Though we typically think of Brown v. Board of Education in terms of its impact on students, the Donnell-Kay Foundation hosted a panel discussion to examine Brown’s legacy on Black educators on Jan. 24 at Manual High School. The discussion built on Dr. Michèle Foster’s life histories of Black educators from her book, Black Teachers on Teaching.
After Brown, especially in the South, school districts pushed Black educators and administrators out of the profession. Schools grudgingly integrated Black students but not their former teachers. Since the Brown decision, the number of Black teachers and administrators relative to White teachers and administrators has declined nationally.
Even as public-school populations across the country have grown more diverse (DPS’ non-White student population is 76%, of which about 13% is Black), the teaching population has remained predominantly White. According to the Education Trust, “Teachers of color represent only 18 percent of the teaching population in the U.S. (Black teachers are 7 percent.)” The research offers a host of explanations for this “diversity gap,” including fewer undergraduates choosing to major in Education. In many districts, teachers of color are more likely to be placed in low-income, high-minority urban schools where conditions are already extremely challenging, leading to low teacher retention. When these schools fail, these same educators may be left without jobs.

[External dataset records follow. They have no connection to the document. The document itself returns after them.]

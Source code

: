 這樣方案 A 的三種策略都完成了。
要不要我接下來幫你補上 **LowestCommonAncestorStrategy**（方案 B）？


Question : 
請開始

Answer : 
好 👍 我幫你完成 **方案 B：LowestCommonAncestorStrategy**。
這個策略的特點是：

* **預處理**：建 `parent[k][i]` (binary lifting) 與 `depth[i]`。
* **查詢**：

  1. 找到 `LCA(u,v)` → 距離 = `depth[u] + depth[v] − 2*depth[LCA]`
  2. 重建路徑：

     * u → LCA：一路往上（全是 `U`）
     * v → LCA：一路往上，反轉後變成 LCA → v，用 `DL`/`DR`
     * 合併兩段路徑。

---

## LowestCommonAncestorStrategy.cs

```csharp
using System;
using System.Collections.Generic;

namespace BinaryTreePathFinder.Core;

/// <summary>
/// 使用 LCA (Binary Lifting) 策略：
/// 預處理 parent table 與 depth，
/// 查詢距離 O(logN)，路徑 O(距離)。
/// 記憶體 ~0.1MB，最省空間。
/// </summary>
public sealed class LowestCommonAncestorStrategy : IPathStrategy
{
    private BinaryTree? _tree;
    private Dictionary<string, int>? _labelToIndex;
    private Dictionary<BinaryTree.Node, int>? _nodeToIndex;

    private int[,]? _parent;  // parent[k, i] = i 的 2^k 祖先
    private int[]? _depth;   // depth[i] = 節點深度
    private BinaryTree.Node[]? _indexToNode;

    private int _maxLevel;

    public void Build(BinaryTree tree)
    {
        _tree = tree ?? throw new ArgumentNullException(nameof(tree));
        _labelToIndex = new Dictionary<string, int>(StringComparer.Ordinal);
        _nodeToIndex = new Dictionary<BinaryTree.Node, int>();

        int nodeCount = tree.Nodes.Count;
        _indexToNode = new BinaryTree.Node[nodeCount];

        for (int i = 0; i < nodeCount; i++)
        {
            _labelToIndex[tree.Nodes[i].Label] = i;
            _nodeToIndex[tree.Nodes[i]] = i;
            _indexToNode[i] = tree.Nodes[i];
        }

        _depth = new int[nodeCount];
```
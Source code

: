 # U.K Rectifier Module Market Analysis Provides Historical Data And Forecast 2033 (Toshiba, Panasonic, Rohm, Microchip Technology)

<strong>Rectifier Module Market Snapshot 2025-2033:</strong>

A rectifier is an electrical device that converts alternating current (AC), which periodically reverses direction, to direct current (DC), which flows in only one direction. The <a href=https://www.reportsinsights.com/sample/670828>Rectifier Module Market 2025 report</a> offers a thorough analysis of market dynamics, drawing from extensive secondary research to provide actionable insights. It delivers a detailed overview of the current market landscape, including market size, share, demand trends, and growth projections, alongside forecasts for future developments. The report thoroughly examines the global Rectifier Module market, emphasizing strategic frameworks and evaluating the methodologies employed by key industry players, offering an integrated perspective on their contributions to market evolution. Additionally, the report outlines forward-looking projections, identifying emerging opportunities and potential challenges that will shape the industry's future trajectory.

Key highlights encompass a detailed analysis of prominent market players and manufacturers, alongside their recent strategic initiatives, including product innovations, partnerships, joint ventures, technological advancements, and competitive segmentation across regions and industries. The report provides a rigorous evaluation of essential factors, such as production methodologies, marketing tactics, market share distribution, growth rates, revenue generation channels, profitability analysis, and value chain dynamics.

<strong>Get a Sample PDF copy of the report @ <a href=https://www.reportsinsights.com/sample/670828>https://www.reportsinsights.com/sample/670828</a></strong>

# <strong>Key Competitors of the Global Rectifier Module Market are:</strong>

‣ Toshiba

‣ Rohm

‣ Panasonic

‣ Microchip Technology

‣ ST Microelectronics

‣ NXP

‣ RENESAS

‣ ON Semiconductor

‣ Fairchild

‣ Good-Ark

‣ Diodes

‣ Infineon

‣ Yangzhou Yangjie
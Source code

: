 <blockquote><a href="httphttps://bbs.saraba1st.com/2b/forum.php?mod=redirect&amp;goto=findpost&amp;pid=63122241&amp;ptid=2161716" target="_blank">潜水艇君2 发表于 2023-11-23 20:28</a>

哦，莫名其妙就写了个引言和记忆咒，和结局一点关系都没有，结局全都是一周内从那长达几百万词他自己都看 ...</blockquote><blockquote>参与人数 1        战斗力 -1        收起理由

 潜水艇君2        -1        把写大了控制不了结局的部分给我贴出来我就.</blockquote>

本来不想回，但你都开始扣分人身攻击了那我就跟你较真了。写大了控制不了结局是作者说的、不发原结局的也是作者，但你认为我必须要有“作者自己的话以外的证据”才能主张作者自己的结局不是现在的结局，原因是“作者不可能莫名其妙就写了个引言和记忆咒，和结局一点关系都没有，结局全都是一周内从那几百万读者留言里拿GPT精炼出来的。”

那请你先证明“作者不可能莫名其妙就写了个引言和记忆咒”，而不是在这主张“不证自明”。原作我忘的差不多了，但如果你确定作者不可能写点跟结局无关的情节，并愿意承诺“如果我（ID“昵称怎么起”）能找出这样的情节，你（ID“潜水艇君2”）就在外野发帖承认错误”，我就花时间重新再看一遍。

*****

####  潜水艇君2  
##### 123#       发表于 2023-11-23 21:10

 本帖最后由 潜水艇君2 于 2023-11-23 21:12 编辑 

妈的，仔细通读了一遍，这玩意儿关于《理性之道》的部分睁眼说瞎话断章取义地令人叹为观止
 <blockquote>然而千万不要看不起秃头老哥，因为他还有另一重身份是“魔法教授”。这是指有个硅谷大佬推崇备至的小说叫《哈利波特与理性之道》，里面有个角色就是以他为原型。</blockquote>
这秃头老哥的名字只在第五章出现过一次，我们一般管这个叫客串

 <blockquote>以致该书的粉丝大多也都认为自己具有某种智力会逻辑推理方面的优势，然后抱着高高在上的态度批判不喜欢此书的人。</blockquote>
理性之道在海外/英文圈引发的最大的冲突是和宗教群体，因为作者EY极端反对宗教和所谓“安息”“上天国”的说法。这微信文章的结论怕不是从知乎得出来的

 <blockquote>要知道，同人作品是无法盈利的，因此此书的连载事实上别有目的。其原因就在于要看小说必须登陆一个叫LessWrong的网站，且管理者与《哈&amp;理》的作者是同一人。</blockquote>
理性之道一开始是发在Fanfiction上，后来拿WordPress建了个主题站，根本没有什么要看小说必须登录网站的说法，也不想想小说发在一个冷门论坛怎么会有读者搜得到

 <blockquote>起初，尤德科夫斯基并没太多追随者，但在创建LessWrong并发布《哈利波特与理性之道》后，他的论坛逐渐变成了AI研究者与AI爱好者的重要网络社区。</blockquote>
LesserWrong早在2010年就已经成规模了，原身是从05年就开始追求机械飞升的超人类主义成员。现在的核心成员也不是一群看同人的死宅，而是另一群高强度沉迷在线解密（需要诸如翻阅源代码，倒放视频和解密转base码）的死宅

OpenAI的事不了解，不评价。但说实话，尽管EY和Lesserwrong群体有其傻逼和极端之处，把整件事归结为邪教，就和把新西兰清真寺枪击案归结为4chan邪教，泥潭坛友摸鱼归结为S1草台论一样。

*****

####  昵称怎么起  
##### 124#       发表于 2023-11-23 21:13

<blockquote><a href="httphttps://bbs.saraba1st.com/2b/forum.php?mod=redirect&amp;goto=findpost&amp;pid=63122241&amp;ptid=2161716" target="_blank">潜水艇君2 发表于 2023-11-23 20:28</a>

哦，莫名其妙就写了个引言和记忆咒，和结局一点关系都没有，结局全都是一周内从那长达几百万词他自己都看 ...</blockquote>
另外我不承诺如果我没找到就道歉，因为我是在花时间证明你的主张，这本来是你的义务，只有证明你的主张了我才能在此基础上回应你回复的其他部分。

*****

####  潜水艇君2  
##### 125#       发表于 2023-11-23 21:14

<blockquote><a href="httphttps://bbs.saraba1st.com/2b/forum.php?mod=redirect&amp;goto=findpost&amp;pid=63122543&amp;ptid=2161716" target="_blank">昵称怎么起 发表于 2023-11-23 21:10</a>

Third-grade Ashley Elementary teacher Branta Lockett was among the panelists at the Donnell-Kay Foundation event. The child of a schoolteacher, Lockett relays that her mother had hoped she would enter a better-paying profession. She understands her mother’s concerns. “A lot of Blacks don’t go into teaching because of the money…A lot of us cannot afford to teach.”
She shares concern over the ongoing segregation and disparities students face, even in the same neighborhood. “I look at the resources we have at Ashley, and if I cross the street to Stapleton, there are stark differences in resources. It’s hard on teachers. How do we make these resources work? Our students still deserve the best.”
DPS has been aware of its shortage of African American teachers for decades. In 1962, 5.6% of DPS teachers were Black; “A Progress Report to the Board of Education” documented several efforts in 1964-65 to recruit more “Negro” and “Spanish-named applicants.” These efforts seem to have been successful, and by the mid-1970s, 9.7% of DPS teachers were Black and 4.5% were “Chicano” or Hispanic, according to a League of Women Voters report.
Today, however, even after a year that saw greater minority teacher recruitment than ever before (274 total new-to-DPS educators, of whom 4.37% are Black), only 4% of DPS classroom teachers are Black. By comparison, almost 15% of DPS paraprofessionals and 13% of principals are African American. Dr. Sharon Bailey interviewed Black DPS educators and put together a set of recommendations for DPS in 2016; among these was the creation of a professional network to help connect Black educators.
Allen Smith, Chief of the Culture, Equity & Leadership Team at DPS, cites Reach One Mentoring and Belong affinity groups as two new programs created in response to the recommendations and designed to foster community among teachers of color. Lockett lauds Reach One, which pairs newer teachers of color with mentors, for providing the support she needed as a new teacher. She also credits Ashley’s supportive culture as key to teacher retention. “Our voices are heard.” She hopes DPS will create more programs that foster relationships among teachers of color across schools, since they are otherwise often isolated.
Smith, who grew up in a family of teachers, says “This isn’t an issue that was created overnight, and we’re not going to fix it overnight….but we want to do just as good a job retaining our teachers as recruiting them. We don’t want to have this revolving door.” He acknowledges the important role Black teachers have in closing the achievement gap, while observing that an unintended consequence of only focusing on increasing the number of Black teachers in classrooms could place a disproportionate burden on them to close gaps. “We also have to consider whether other (non-Black) teachers are holding our kids to high expectations and truly helping them.” Cultural competency training for teachers can help ensure that all educators have the same high expectations and level of understanding for every child.